Apesar de algumas ações emergenciais terem sido executadas pela Prefeitura de Juiz de Fora (PJF) no ano passado, com a implantação de uma nova travessia do Córrego Humaitá sob a Avenida Garcia Rodrigues Paes, ampliando a capacidade de escoamento até o Rio Paraibuna – na beira do qual também foi erguido um muro -, o leito e as margens do córrego seguem com aspecto de completo abandono, inclusive com cercamento improvisado após a queda de parte da contenção há alguns anos. Enquanto o edital de licitação para a execução das obras de macrodrenagem e esgotamento sanitário segue aberto, com sessão pública marcada para 22 de janeiro, os moradores temem o próximo período chuvoso.

enchentes no Bairro Industrial
Ângela Dornelas, 64, mantém sempre junto à porta a tábua de madeira que ela encaixa entre a guarnição para barrar a água (Foto: Leonardo Costa)

A dona de casa Ângela Dornelas, 64, mantém sempre junto à porta a tábua de madeira que ela encaixa entre a guarnição para barrar a água, caso o tempo escureça. Ela conta que a residência, em frente ao córrego, já foi construída em um nível bem mais alto em relação à Avenida Lúcio Bitencourt para evitar as enchentes. Ainda assim, ela foi surpreendida pela força da água duas vezes. “Em uma delas, chegou bem alto dentro de casa. Eu não estava, mas meus irmãos vieram e ajudaram a levantar tudo, aí não perdi muita coisa. A outra, foi mais rasteira, só fez bagunça, porque a água é muita suja, é esgoto, né!?”

Cobra foi parar dentro da sala durante enchente

A moradora Ângela atesta que o surgimento de serpentes durante os alagamentos no Industrial não é lenda urbana. “Pegaram uma cobra dentro da minha sala. Meu cunhado foi puxar o tapete, e ela veio junto. Eu cheguei de viagem de madrugada naquele dia e não pude entrar, aí fiquei na minha mãe por dois dias, depois que eu vim pra casa.” Questionada sobre o muro construído na margem do Paraibuna, a dona de casa espera que a estrutura impeça mais um desastre. “Mas a gente também estava com esperança de arrumarem o córrego. Parte do muro caiu, e até hoje está assim. Facilita mais a água sair, e a gente fica com medo, porque a época da chuva está vindo. Quando arma, já ficamos na expectativa, porque pode vir forte, encher o rio e transbordar. E junto com a água vem barata, rato, escorpião, lacraia, caramujo e até cobra.” A filha de Ângela mora no andar superior, o que permite a ela escapar de um prejuízo maior. “Se começar a chover, eu não durmo, fico aqui tomando conta. Quando eu vejo que vai subir muito a água, levamos as coisas mais importantes para lá.”

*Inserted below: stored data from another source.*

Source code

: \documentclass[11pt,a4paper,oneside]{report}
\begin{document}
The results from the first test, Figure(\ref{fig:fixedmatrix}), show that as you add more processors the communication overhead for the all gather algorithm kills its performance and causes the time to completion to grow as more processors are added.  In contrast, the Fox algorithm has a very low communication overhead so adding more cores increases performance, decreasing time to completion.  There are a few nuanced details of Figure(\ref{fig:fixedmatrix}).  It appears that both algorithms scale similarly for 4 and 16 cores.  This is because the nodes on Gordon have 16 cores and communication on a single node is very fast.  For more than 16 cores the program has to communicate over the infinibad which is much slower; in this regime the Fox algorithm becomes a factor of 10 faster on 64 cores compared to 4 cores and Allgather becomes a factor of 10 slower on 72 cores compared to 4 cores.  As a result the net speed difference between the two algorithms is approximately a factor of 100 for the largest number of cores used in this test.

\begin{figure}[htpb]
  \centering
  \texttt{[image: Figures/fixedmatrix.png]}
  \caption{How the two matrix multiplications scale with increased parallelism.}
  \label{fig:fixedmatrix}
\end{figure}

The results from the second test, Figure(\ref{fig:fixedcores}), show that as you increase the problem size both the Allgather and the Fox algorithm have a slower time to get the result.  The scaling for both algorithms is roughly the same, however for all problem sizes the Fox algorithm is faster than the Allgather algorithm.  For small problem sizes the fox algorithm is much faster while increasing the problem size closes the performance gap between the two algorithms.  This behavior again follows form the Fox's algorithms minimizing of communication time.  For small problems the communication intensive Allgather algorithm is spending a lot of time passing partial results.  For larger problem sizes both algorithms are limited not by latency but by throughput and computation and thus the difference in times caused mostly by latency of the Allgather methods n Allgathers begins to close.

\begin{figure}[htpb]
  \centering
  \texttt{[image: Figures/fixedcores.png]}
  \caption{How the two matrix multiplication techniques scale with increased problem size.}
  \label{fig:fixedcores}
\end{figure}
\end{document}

Mas não é só quem mora às margens do Córrego Humaitá que sofre com as noites em claro. Sandra Helena Ribeiro, 50, reside na Rua Cônego Roussin, perpendicular à Avenida Lúcio Bitencourt. “Perdi minhas coisas duas vezes, logo que me mudei para cá, em 2020.” Ela sabia do histórico do bairro, mas conta não ter sido possível evitar as perdas. “Eu nunca tinha pegado essa chuva. A água entrou na parte de baixo e chegou a quase um metro”, detalha. Aquele temporal durou a noite inteira. “Consegui subir com um pouco das coisas, mas, na correria, outras eu perdi: cama, guarda-roupa. Tanto que hoje meu armário fica na sala. E tive que mandar fazer uma altura para colocá-lo.” Segundo ela, ainda não houve outra tempestade como aquela para “testar” as obras já realizadas pela PJF.

O aposentado Paulo Roberto Carneiro, 71, possui um estacionamento em frente ao Córrego Humaitá e já sofreu muitos transtornos por conta dos alagamentos. “Qualquer um que estudou ciências no ginásio sabe sobre o sistema dos vasos comunicantes. Se fechar aqui, a água sobe ali e sai pelos ralos lá atrás. O que acontece, no meu entendimento, é que a caixa do rio está mais alta e, quando a água sobe, represa tudo. Então ela retorna. Mesmo que não saia por aqui, retorna nos bueiros.” Ele espera que as obras previstas no edital de licitação resolvam a questão.

Comerciantes do Industrial também enumeram prejuízos em decorrência das históricas inundações. Sócia de uma loja de utilidades e rações na Rua Cônego Roussin há 25 anos, Maria Lúcia Braga, 62, mora há 35 no bairro. “As chuvas mais fortes que presenciei foram em 2004 e 2020, mas na primeira entrou mais água. Tivemos que correr e carregar tudo.” Com a expansão do estabelecimento, uma parte bem mais alta foi criada por precaução, para que as mercadorias possam ficar mais protegidas. “Quando chove, temos que ficar tomando conta. Às vezes, a água fica só no passeio, mas assusta a gente direto. E quando dá enchente mesmo, não conseguimos sair, ficamos ilhados aqui. Já fiquei assim por três dias.”

enchentes no Bairro Industrial
Implantação de nova travessia do Córrego Humaitá sob a Avenida Garcia Rodrigues Paes amplia a capacidade de escoamento até o Rio Paraibuna, segundo a PJF (Foto: Leonardo Costa)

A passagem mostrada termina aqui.